Task. Should a line in the entries below contain "small", return that line.

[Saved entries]
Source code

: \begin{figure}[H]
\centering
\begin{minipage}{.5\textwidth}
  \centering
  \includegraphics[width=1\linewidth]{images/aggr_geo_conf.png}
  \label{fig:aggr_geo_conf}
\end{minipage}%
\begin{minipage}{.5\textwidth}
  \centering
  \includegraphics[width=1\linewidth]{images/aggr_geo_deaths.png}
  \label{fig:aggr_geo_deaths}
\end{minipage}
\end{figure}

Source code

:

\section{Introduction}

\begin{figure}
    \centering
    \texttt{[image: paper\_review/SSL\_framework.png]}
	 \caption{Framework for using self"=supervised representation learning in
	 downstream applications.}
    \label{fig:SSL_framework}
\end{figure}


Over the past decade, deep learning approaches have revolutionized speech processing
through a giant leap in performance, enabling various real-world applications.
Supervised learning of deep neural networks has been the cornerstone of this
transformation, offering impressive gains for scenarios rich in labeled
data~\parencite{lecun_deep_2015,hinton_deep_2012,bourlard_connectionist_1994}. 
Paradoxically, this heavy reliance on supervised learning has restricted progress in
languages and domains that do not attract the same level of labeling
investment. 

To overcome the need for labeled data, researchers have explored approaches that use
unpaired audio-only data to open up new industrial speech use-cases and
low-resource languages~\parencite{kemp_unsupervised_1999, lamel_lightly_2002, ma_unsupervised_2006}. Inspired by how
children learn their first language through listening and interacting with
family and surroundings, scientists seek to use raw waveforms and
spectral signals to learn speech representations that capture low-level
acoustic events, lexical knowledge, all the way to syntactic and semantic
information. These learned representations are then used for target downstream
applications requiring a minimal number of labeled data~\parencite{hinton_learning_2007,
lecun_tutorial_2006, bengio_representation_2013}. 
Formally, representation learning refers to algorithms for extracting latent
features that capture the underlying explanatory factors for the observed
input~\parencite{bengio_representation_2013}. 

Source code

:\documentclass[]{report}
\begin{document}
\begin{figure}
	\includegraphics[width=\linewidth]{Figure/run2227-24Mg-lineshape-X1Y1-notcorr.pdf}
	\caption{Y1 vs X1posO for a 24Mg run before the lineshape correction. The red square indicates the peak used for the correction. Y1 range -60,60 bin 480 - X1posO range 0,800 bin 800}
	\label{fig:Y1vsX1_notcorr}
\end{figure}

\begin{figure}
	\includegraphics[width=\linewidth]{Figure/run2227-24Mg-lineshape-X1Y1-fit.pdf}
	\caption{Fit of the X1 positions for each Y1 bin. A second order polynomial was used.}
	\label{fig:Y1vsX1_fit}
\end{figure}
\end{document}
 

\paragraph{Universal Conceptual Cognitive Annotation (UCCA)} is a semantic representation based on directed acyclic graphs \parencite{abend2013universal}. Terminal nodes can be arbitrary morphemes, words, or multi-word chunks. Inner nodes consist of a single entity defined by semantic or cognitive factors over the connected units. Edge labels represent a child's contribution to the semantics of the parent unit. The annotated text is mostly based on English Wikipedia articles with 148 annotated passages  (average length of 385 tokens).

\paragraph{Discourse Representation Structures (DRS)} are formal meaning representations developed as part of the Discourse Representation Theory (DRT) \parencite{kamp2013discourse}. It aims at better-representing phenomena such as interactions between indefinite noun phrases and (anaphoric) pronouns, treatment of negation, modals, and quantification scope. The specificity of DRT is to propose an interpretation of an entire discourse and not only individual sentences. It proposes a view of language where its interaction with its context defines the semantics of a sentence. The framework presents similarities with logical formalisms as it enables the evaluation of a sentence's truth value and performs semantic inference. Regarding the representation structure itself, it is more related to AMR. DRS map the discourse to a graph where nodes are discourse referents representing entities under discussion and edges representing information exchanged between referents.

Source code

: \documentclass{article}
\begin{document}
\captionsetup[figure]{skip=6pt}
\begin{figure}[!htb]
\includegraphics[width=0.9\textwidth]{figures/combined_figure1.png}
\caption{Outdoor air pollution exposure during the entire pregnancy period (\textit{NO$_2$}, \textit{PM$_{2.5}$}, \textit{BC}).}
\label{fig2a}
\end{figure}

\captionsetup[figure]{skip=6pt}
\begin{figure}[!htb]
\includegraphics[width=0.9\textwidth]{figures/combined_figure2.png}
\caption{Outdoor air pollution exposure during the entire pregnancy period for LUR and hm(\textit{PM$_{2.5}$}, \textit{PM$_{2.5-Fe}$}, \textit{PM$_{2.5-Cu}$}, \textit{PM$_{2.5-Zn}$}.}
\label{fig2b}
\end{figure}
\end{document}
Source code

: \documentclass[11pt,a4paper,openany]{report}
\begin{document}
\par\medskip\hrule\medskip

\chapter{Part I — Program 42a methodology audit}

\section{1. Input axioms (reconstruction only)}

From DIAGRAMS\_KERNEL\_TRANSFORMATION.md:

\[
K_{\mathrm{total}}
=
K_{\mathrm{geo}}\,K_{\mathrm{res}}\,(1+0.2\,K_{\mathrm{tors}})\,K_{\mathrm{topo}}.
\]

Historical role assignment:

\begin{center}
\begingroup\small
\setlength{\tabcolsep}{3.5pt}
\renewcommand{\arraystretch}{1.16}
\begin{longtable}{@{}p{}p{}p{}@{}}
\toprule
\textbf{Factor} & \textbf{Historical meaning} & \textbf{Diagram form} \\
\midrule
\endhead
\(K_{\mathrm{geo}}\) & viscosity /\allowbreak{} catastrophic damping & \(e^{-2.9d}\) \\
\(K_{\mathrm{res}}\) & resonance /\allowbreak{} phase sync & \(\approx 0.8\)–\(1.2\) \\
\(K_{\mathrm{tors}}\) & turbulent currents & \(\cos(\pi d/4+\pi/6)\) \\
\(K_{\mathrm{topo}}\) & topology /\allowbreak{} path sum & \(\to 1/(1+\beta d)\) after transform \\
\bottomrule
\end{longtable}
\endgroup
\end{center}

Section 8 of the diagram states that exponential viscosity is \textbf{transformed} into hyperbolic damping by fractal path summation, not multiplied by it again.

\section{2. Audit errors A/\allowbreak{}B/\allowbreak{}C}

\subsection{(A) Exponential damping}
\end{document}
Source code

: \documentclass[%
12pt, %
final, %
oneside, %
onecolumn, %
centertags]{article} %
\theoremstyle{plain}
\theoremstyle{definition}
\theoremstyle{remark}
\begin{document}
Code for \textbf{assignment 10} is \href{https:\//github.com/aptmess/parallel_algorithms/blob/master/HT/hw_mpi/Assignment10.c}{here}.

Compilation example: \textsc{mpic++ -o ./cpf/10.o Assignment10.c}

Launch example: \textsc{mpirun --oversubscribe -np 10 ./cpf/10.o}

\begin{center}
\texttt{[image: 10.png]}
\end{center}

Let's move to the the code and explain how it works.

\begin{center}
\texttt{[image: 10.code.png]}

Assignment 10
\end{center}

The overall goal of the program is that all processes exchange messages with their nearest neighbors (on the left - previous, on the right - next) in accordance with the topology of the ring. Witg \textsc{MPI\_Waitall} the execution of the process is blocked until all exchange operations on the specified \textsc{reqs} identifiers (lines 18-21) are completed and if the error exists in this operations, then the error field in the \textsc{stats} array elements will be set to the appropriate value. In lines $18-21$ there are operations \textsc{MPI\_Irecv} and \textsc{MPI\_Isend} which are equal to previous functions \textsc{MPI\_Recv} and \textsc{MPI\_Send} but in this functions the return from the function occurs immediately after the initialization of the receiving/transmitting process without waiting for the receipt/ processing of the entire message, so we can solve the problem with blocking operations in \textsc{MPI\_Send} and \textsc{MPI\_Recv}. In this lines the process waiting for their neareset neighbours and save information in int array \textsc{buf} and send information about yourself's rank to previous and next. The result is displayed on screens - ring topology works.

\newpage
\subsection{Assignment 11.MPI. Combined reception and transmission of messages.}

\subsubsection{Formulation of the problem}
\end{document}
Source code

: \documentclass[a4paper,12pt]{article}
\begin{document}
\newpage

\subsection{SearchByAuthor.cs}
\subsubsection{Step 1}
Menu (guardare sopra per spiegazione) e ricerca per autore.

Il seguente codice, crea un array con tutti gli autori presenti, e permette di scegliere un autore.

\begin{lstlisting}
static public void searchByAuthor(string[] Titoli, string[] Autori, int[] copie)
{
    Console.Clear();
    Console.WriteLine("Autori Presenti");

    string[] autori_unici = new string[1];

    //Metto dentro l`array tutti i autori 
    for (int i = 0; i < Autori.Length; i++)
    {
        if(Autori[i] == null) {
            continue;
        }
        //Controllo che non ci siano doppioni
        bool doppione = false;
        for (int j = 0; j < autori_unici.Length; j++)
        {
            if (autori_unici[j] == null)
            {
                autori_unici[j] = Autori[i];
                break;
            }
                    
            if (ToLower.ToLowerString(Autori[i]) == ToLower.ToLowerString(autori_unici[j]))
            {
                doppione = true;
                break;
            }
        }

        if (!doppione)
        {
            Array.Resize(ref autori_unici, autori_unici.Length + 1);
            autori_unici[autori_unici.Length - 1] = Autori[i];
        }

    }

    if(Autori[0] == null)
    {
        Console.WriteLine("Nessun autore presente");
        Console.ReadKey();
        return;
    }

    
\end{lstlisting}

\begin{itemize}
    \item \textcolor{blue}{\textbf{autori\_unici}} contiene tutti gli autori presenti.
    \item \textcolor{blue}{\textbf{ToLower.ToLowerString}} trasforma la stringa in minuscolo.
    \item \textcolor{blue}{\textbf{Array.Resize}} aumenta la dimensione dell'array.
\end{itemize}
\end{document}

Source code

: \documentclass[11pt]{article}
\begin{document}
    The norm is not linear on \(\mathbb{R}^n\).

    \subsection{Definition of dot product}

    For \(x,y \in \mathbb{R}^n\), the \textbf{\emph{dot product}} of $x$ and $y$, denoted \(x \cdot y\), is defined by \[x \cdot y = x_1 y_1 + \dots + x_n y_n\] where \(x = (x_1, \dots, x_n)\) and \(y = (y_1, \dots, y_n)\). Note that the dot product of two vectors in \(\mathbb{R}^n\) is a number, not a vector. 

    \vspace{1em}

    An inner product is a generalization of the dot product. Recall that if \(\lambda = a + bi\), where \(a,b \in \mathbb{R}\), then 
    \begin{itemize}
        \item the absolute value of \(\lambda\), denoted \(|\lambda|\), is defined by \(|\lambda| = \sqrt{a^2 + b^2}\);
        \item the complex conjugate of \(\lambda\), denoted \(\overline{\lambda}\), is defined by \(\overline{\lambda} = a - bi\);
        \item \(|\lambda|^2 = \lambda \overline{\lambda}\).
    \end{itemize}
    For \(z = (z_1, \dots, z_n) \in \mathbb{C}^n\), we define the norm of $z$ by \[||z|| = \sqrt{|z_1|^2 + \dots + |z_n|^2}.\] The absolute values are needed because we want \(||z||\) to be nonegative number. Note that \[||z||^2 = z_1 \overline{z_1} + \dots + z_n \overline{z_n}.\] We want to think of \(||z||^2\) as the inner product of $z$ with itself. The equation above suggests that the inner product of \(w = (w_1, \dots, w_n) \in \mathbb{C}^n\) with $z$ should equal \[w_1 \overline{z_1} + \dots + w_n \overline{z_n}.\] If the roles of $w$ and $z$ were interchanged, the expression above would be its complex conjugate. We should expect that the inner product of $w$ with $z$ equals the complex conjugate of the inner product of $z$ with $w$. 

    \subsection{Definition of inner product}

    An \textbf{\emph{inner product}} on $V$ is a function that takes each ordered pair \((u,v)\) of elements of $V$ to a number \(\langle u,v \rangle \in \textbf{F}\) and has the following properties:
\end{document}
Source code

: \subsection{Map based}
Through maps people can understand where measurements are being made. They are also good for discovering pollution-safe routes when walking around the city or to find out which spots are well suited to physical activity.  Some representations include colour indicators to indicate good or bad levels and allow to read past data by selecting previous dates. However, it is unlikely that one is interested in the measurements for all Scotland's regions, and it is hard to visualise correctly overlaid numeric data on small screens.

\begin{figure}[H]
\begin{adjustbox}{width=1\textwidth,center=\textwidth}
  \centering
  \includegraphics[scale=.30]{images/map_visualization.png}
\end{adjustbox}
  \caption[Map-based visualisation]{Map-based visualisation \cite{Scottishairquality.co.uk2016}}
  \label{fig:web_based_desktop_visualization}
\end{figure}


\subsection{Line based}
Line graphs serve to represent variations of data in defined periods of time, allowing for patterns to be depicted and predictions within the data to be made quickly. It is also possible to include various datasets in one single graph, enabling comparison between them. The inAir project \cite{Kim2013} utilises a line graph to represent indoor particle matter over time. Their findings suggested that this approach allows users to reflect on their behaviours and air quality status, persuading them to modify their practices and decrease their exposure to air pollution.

Solution.
\begingroup\small
Through maps people can understand where measurements are being made. They are also good for discovering pollution-safe routes when walking around the city or to find out which spots are well suited to physical activity.  Some representations include colour indicators to indicate good or bad levels and allow to read past data by selecting previous dates. However, it is unlikely that one is interested in the measurements for all Scotland's regions, and it is hard to visualise correctly overlaid numeric data on small screens.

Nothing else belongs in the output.